*** Block opens ***
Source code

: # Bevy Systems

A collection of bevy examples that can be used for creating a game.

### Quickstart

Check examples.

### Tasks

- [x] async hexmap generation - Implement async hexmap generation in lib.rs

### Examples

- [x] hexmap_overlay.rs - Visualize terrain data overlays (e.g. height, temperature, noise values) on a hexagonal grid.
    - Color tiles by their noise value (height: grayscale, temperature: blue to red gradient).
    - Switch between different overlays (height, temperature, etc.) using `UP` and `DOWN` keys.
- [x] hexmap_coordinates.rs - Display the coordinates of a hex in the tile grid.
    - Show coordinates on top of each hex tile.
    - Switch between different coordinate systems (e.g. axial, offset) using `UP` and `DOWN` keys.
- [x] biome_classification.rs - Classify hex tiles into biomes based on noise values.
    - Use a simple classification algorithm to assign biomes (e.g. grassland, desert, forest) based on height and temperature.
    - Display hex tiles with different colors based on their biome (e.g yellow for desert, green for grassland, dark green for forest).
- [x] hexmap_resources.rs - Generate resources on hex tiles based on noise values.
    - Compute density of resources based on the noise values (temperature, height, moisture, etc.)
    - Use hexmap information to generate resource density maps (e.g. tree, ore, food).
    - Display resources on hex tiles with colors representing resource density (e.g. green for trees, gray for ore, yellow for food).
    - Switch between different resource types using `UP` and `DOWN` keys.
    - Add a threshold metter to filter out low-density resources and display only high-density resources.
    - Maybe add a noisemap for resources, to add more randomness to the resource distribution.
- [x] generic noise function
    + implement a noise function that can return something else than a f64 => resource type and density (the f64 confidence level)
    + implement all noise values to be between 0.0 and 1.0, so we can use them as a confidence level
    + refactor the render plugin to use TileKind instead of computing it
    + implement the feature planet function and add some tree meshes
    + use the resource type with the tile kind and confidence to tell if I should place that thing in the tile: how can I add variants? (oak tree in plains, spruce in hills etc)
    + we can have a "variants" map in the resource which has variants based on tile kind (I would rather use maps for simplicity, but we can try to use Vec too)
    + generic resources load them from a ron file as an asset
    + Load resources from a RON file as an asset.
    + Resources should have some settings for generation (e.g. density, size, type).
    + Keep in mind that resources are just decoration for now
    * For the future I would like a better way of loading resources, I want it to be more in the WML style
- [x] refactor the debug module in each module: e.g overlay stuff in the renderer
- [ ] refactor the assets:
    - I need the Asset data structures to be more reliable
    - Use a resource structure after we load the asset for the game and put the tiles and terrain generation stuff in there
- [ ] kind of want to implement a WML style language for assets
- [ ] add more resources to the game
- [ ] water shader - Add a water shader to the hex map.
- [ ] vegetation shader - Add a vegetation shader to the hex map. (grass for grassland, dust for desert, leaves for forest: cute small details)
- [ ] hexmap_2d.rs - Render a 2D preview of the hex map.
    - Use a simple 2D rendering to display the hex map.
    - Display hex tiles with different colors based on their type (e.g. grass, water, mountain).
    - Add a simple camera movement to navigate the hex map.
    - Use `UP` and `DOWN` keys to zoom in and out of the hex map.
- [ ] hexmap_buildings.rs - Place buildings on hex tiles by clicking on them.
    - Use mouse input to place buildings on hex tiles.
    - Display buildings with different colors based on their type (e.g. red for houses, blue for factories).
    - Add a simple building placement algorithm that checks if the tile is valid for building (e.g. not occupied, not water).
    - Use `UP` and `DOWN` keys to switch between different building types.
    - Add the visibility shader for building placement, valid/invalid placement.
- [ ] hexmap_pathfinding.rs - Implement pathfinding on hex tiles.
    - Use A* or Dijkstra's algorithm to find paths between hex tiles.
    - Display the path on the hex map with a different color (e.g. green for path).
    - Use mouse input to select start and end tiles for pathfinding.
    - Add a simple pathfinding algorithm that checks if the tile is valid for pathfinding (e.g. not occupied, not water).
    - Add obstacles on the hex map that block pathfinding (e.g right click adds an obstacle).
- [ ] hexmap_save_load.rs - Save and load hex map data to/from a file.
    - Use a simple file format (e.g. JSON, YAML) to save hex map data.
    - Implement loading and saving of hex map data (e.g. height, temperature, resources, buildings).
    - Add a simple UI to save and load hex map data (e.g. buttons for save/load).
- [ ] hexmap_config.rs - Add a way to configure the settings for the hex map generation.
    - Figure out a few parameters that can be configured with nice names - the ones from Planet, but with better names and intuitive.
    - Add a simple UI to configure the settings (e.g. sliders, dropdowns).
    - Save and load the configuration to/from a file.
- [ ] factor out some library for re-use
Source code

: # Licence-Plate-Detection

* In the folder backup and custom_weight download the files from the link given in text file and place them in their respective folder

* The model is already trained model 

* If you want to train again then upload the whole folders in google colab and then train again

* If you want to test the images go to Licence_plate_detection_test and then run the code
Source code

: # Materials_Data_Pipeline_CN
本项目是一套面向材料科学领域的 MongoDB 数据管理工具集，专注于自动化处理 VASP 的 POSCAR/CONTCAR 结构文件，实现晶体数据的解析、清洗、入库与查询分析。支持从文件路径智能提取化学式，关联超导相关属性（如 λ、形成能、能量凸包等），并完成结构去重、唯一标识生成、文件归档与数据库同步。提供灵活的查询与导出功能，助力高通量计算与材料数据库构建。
*** Block closes ***
### Your assignment
Line by line, write out the whole listing exactly.

### The completed task
Source code

: # Bevy Systems

A collection of bevy examples that can be used for creating a game.

### Quickstart

Check examples.

### Tasks

- [x] async hexmap generation - Implement async hexmap generation in lib.rs

### Examples

- [x] hexmap_overlay.rs - Visualize terrain data overlays (e.g. height, temperature, noise values) on a hexagonal grid.
    - Color tiles by their noise value (height: grayscale, temperature: blue to red gradient).
    - Switch between different overlays (height, temperature, etc.) using `UP` and `DOWN` keys.
- [x] hexmap_coordinates.rs - Display the coordinates of a hex in the tile grid.
    - Show coordinates on top of each hex tile.
    - Switch between different coordinate systems (e.g. axial, offset) using `UP` and `DOWN` keys.
- [x] biome_classification.rs - Classify hex tiles into biomes based on noise values.
    - Use a simple classification algorithm to assign biomes (e.g. grassland, desert, forest) based on height and temperature.
    - Display hex tiles with different colors based on their biome (e.g yellow for desert, green for grassland, dark green for forest).
- [x] hexmap_resources.rs - Generate resources on hex tiles based on noise values.
    - Compute density of resources based on the noise values (temperature, height, moisture, etc.)
    - Use hexmap information to generate resource density maps (e.g. tree, ore, food).
    - Display resources on hex tiles with colors representing resource density (e.g. green for trees, gray for ore, yellow for food).
    - Switch between different resource types using `UP` and `DOWN` keys.
    - Add a threshold metter to filter out low-density resources and display only high-density resources.
    - Maybe add a noisemap for resources, to add more randomness to the resource distribution.
- [x] generic noise function
    + implement a noise function that can return something else than a f64 => resource type and density (the f64 confidence level)
    + implement all noise values to be between 0.0 and 1.0, so we can use them as a confidence level
    + refactor the render plugin to use TileKind instead of computing it
    + implement the feature planet function and add some tree meshes
    + use the resource type with the tile kind and confidence to tell if I should place that thing in the tile: how can I add variants? (oak tree in plains, spruce in hills etc)
    + we can have a "variants" map in the resource which has variants based on tile kind (I would rather use maps for simplicity, but we can try to use Vec too)
    + generic resources load them from a ron file as an asset
    + Load resources from a RON file as an asset.
    + Resources should have some settings for generation (e.g. density, size, type).
    + Keep in mind that resources are just decoration for now
    * For the future I would like a better way of loading resources, I want it to be more in the WML style
- [x] refactor the debug module in each module: e.g overlay stuff in the renderer
- [ ] refactor the assets:
    - I need the Asset data structures to be more reliable
    - Use a resource structure after we load the asset for the game and put the tiles and terrain generation stuff in there
- [ ] kind of want to implement a WML style language for assets
- [ ] add more resources to the game
- [ ] water shader - Add a water shader to the hex map.
- [ ] vegetation shader - Add a vegetation shader to the hex map. (grass for grassland, dust for desert, leaves for forest: cute small details)
- [ ] hexmap_2d.rs - Render a 2D preview of the hex map.
    - Use a simple 2D rendering to display the hex map.
    - Display hex tiles with different colors based on their type (e.g. grass, water, mountain).
    - Add a simple camera movement to navigate the hex map.
    - Use `UP` and `DOWN` keys to zoom in and out of the hex map.
- [ ] hexmap_buildings.rs - Place buildings on hex tiles by clicking on them.
    - Use mouse input to place buildings on hex tiles.
    - Display buildings with different colors based on their type (e.g. red for houses, blue for factories).
    - Add a simple building placement algorithm that checks if the tile is valid for building (e.g. not occupied, not water).
    - Use `UP` and `DOWN` keys to switch between different building types.
    - Add the visibility shader for building placement, valid/invalid placement.
- [ ] hexmap_pathfinding.rs - Implement pathfinding on hex tiles.
    - Use A* or Dijkstra's algorithm to find paths between hex tiles.
    - Display the path on the hex map with a different color (e.g. green for path).
    - Use mouse input to select start and end tiles for pathfinding.
    - Add a simple pathfinding algorithm that checks if the tile is valid for pathfinding (e.g. not occupied, not water).
    - Add obstacles on the hex map that block pathfinding (e.g right click adds an obstacle).
- [ ] hexmap_save_load.rs - Save and load hex map data to/from a file.
    - Use a simple file format (e.g. JSON, YAML) to save hex map data.
    - Implement loading and saving of hex map data (e.g. height, temperature, resources, buildings).
    - Add a simple UI to save and load hex map data (e.g. buttons for save/load).
- [ ] hexmap_config.rs - Add a way to configure the settings for the hex map generation.
    - Figure out a few parameters that can be configured with nice names - the ones from Planet, but with better names and intuitive.
    - Add a simple UI to configure the settings (e.g. sliders, dropdowns).
    - Save and load the configuration to/from a file.
- [ ] factor out some library for re-use
Source code

: # Licence-Plate-Detection

* In the folder backup and custom_weight download the files from the link given in text file and place them in their respective folder

* The model is already trained model 

* If you want to train again then upload the whole folders in google colab and then train again

* If you want to test the images go to Licence_plate_detection_test and then run the code
Source code

: # Materials_Data_Pipeline_CN
本项目是一套面向材料科学领域的 MongoDB 数据管理工具集，专注于自动化处理 VASP 的 POSCAR/CONTCAR 结构文件，实现晶体数据的解析、清洗、入库与查询分析。支持从文件路径智能提取化学式，关联超导相关属性（如 λ、形成能、能量凸包等），并完成结构去重、唯一标识生成、文件归档与数据库同步。提供灵活的查询与导出功能，助力高通量计算与材料数据库构建。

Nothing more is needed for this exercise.